豊島 角田さんは社長に就任する直前は、ご同業である米国シマノの営業の第一線で活躍されていたわけです。そんな中で、ツノダ2代目社長の重信氏が病に倒れ、1986年に急遽、呼び戻され7年後には後継社長になられました。

角田 私は次男だったため、ツノダの社長によもや就任するとは考えてもおりませんでした。当時はシマノ創業家の島野喜三氏の下、米国シマノで営業に従事し、何とかこの道で生計を立てていけると考え始めた時でしたから、まさに青天の霹靂でしたね。

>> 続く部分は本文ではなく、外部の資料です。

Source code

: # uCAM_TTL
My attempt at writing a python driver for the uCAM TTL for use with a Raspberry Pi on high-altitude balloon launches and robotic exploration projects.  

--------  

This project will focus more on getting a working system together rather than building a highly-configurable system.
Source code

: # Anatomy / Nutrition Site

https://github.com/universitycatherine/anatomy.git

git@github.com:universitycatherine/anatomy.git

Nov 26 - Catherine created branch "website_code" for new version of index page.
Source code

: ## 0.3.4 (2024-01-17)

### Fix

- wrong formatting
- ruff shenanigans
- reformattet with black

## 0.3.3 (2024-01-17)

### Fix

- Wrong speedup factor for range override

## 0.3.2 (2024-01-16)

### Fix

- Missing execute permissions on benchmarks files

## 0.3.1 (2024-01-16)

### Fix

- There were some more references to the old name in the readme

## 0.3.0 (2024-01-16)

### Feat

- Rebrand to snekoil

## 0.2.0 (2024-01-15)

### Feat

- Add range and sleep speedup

豊島 角田さんは、ツノダの創業家3代目社長となったわけですが、創業家に生まれて会社を継ぐというのは我々、一般人からするとうらやましいというイメージもあります。しかし、角田さんの場合は後継者となることは元々イメージされてこなかったと?

角田 私は兄弟の末っ子でしたから、長姉が婿をとって経営に当たるか、すぐ上の兄が後継者となるのを既定路線と考えておりました。ところが父が倒れ、姉も兄も後は継がないというものですから私にお鉢が回ってきたようです。この決定は、父やツノダの従業員にとっても意外だったと思いますが、他の親族が引き受けなかったので、決断した時点では経営を引き継ぐ事へのプレッシャーは、あまり感じておりませんでした。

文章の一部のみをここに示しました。